Data Processing Tools
Tools steps provide essential file operations, utilities, and external service integrations for Jetty workflows. These steps handle everything from text manipulation to image processing and webhook notifications.
Available Steps (7)
text_concatenate
Combines multiple text values from trajectory paths into a single concatenated output.
Activity Name: text_concatenate
Use Cases: Document merging, report aggregation, log file consolidation, multi-file text processing
read_text_file
Reads text content from the storage backend with trajectory storage context integration.

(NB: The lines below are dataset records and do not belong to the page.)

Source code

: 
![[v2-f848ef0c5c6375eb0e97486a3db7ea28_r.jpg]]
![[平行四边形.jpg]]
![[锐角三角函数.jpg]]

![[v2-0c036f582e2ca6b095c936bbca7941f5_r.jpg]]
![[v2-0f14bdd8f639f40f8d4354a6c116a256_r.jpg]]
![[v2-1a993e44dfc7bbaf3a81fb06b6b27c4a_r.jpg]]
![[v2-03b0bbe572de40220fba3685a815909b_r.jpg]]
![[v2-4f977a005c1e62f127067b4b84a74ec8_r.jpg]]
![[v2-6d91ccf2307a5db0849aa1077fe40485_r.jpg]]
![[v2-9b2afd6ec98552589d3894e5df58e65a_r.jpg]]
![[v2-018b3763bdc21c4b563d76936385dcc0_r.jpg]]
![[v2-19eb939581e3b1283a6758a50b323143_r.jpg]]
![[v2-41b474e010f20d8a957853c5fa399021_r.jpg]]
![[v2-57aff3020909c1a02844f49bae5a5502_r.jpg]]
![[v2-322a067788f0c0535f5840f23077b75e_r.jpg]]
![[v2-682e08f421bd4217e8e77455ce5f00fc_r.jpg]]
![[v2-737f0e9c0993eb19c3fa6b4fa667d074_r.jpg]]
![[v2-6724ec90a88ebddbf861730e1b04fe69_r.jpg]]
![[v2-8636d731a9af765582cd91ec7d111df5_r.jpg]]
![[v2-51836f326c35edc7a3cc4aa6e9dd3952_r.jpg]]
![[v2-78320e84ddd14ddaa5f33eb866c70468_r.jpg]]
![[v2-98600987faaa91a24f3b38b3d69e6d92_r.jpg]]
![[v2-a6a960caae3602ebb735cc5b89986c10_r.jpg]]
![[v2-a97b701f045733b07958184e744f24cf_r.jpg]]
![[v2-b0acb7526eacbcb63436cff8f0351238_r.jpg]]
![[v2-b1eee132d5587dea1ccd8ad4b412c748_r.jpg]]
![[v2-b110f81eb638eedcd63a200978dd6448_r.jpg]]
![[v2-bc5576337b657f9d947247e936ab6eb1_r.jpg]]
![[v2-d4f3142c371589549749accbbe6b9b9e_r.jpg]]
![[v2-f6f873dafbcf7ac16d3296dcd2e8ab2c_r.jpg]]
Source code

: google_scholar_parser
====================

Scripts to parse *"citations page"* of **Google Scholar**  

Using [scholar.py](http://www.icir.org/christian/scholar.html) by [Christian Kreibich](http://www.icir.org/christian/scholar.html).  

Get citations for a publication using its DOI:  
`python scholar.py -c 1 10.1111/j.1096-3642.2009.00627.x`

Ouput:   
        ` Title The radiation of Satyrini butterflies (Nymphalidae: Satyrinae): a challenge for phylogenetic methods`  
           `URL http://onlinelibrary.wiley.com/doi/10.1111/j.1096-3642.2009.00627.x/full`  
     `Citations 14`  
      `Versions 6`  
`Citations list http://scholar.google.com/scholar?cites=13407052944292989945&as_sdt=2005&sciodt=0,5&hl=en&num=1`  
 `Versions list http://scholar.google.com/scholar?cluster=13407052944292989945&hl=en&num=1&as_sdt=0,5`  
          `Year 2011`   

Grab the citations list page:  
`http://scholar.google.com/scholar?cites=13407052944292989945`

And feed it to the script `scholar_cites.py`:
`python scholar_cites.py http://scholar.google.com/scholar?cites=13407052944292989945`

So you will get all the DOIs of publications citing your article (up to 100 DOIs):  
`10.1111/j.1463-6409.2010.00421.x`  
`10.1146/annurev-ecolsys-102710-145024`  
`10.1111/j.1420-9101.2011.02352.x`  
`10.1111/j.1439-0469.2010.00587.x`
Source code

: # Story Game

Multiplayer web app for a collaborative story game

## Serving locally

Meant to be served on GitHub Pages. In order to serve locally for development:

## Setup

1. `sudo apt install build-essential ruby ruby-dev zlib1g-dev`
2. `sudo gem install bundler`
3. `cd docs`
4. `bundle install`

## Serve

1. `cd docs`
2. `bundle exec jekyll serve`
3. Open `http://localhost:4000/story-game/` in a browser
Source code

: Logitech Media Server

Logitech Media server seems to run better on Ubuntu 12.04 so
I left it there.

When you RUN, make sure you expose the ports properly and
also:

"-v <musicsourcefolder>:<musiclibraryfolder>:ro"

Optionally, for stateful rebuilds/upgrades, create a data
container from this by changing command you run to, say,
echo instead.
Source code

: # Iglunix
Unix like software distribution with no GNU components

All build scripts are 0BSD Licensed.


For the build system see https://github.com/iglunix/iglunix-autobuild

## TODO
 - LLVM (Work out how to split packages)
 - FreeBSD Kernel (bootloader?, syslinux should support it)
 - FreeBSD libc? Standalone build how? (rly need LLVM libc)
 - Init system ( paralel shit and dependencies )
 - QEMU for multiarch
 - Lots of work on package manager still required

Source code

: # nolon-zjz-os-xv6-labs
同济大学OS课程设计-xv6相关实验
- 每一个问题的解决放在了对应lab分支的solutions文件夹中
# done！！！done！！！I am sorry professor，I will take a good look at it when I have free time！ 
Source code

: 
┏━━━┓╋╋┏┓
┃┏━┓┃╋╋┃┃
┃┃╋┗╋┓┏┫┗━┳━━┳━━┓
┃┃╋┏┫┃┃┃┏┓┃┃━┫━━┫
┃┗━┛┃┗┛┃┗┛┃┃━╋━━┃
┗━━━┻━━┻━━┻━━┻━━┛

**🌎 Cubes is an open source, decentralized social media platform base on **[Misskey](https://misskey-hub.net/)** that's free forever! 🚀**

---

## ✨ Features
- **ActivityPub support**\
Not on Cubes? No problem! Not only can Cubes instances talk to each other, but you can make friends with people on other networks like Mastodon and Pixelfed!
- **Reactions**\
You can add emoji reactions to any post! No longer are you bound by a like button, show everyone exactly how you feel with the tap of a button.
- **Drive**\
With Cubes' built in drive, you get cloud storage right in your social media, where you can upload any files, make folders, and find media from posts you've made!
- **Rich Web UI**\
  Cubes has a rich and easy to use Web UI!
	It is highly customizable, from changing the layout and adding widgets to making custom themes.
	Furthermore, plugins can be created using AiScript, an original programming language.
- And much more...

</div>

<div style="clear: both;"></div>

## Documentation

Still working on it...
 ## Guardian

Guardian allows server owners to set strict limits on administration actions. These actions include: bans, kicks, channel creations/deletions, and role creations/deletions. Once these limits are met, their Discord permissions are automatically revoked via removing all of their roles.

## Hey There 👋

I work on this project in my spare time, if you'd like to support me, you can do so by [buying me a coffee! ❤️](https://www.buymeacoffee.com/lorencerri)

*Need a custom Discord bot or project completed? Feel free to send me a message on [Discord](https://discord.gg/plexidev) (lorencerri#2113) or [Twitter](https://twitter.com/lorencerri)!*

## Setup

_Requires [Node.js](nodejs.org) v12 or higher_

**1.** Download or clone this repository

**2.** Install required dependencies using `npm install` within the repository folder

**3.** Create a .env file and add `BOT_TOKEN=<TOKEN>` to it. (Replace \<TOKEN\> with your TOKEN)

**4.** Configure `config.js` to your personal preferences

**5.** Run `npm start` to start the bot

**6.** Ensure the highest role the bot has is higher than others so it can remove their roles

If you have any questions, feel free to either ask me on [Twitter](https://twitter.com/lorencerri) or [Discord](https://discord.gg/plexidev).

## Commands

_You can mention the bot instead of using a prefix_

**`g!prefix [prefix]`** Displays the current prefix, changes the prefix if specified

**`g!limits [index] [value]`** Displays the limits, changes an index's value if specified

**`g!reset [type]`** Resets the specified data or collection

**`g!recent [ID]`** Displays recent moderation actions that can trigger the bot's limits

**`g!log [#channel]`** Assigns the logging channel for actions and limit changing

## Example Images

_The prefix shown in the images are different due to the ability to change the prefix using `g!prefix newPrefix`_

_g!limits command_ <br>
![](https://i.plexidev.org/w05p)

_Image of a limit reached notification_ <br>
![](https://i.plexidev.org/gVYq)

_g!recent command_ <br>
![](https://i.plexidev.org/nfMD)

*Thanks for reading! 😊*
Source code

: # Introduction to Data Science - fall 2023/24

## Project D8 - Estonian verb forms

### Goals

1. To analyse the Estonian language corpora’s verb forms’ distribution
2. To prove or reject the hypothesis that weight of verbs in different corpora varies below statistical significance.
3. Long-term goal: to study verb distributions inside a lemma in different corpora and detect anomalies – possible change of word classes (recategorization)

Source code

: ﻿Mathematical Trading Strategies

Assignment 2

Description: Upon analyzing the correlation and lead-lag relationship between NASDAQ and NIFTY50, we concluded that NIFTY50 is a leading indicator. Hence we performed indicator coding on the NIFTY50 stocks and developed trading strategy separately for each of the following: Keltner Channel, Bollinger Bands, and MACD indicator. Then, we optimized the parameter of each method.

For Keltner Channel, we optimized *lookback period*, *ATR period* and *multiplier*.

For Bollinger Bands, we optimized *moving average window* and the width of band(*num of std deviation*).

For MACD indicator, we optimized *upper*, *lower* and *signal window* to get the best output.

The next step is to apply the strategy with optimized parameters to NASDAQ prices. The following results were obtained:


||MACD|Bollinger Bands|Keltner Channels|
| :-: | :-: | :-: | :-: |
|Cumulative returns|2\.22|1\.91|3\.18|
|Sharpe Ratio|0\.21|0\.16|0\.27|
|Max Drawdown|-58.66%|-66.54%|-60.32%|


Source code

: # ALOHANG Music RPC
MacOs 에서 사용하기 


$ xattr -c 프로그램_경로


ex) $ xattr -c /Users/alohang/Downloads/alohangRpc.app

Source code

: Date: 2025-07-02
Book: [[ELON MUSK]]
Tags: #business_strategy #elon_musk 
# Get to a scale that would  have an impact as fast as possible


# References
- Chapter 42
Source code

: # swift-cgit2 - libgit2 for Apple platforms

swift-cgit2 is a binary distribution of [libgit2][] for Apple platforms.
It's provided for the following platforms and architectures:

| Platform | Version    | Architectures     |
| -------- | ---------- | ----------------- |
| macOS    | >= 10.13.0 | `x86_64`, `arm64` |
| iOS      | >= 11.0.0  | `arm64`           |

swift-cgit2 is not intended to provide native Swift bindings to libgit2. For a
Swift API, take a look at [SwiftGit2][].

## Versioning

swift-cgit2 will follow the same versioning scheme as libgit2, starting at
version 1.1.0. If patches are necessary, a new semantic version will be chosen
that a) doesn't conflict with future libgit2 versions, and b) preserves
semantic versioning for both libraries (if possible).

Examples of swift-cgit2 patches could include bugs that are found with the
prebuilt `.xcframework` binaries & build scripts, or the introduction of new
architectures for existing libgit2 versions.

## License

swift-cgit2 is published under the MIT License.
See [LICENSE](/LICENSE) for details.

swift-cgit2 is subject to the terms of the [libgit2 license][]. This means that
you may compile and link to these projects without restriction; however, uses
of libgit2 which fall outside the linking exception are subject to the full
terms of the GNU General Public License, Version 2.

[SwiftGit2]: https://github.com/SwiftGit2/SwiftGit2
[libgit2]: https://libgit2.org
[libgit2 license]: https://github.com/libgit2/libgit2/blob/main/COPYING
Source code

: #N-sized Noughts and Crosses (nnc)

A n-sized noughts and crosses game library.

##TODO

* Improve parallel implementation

Activity Name: read_text_file
Use Cases: Loading configuration files, reading data inputs, text file processing, content extraction
split_text
Splits text into a list based on a delimiter.
Activity Name: split_text
Use Cases: Parsing CSV data, breaking text into lines, tokenizing input, list generation from text
download_image
Downloads images from URLs with metadata extraction and storage integration.
Activity Name: download_image
Use Cases: Asset collection, image pipeline inputs, web scraping, media processing workflows
save_text_file
Saves text content to the storage backend with configurable paths and formats.
Activity Name: save_text_file
Use Cases: Result persistence, report generation, data export, workflow output storage
add_image_metadata
Adds EXIF metadata to image files from previous workflow steps using PIL.
Activity Name: add_image_metadata
Use Cases: Image cataloging, metadata enrichment, asset management, photography workflows
webhook_notify
Sends HTTP notifications to external services with trajectory data.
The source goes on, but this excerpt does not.